**Problem to work on**
Scan the records for lines with the word "assets", and copy every such line.
Recorded information section start
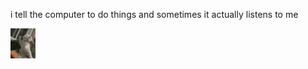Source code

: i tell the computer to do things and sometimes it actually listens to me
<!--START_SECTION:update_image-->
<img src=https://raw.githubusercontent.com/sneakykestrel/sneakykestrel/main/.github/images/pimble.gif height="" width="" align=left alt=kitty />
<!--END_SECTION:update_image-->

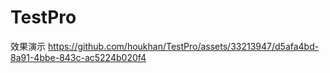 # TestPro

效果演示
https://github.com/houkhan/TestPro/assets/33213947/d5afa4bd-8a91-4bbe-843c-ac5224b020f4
Recorded information section end
Recorded information section start
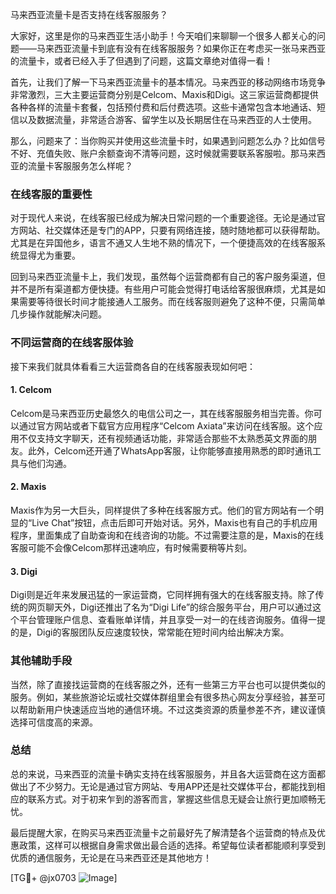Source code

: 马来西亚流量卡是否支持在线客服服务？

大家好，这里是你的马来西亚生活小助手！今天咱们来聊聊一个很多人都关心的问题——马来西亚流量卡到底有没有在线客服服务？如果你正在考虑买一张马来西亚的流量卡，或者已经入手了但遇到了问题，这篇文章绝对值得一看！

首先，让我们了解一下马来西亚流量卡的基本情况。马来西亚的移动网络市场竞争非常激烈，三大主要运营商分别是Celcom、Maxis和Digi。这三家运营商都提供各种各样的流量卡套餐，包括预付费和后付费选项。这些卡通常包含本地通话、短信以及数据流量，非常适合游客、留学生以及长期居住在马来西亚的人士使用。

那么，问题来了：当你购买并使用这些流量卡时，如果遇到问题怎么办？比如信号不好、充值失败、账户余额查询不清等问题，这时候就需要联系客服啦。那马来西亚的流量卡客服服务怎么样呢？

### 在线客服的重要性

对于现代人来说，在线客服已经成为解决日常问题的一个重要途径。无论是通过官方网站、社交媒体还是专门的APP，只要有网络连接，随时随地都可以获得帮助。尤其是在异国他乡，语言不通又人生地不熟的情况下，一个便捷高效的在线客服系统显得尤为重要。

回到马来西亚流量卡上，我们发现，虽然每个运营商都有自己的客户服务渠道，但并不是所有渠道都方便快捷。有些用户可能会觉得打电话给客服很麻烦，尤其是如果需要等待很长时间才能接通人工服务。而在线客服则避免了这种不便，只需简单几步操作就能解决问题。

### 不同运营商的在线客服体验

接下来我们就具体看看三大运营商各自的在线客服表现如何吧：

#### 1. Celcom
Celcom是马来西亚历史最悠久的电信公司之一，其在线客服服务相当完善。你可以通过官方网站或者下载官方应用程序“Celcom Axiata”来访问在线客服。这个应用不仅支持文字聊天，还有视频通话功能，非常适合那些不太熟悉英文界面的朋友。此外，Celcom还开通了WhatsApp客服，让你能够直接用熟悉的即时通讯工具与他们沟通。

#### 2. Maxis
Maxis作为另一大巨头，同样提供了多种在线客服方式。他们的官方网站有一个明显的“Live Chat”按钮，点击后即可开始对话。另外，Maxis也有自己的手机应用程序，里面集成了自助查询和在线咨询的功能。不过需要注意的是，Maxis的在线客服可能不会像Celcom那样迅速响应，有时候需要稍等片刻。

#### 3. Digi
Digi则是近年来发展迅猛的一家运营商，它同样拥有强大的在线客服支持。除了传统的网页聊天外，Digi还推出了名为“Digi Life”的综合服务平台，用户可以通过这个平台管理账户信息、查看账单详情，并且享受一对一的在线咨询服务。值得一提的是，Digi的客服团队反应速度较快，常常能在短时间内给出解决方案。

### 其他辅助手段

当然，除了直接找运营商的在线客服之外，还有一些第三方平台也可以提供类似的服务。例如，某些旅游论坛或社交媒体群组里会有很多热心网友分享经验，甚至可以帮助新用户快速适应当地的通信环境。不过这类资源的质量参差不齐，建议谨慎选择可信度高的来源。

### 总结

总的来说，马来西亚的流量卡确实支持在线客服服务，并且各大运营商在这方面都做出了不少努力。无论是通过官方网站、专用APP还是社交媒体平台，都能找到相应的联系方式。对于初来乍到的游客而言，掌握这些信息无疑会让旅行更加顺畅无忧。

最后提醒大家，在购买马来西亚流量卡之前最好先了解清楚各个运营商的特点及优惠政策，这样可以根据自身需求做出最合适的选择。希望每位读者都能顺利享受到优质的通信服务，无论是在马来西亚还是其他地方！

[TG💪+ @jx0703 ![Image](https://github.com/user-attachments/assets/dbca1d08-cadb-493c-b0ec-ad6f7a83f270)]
Recorded information section end
Recorded information section start
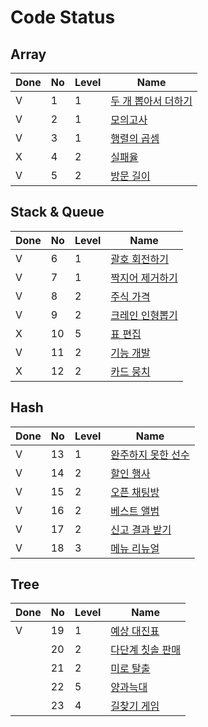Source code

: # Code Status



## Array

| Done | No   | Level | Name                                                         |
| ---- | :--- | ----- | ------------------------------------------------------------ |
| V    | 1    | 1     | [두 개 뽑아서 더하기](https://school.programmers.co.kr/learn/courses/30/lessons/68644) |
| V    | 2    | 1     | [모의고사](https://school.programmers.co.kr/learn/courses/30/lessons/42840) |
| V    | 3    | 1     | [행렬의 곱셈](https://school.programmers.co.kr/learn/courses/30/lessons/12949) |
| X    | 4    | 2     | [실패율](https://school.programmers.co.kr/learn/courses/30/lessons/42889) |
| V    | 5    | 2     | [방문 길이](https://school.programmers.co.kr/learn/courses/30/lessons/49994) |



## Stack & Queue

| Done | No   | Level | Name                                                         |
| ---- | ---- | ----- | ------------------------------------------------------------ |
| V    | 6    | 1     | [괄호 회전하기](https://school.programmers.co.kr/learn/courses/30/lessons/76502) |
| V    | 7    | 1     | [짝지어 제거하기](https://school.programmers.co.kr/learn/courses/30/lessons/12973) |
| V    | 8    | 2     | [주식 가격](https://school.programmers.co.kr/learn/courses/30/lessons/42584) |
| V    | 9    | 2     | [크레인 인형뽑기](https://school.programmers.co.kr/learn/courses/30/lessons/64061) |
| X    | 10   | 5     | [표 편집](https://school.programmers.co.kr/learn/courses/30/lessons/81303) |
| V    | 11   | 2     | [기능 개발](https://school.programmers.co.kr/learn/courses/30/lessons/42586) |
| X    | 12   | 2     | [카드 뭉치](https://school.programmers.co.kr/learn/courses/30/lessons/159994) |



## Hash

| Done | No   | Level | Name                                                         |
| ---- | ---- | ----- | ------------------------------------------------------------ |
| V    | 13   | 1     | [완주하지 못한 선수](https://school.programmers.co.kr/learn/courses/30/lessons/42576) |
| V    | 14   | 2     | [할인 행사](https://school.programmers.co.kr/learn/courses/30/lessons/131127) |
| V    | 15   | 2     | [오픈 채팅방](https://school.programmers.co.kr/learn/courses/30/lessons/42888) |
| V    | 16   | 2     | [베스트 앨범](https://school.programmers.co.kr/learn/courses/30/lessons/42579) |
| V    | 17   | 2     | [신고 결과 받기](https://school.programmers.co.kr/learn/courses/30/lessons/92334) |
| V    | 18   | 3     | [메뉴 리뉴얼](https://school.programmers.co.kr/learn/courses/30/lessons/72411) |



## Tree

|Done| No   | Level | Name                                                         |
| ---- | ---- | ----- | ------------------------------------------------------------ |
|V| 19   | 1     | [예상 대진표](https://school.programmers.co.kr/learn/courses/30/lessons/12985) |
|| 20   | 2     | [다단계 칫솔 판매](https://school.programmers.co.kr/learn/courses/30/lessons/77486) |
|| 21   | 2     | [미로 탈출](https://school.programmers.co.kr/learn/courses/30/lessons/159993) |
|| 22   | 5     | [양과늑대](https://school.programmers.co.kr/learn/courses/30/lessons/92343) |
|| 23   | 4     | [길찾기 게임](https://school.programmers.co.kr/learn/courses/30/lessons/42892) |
Recorded information section end
**Exercise solution**
https://github.com/houkhan/TestPro/assets/33213947/d5afa4bd-8a91-4bbe-843c-ac5224b020f4
[TG💪+ @jx0703 ![Image](https://github.com/user-attachments/assets/dbca1d08-cadb-493c-b0ec-ad6f7a83f270)]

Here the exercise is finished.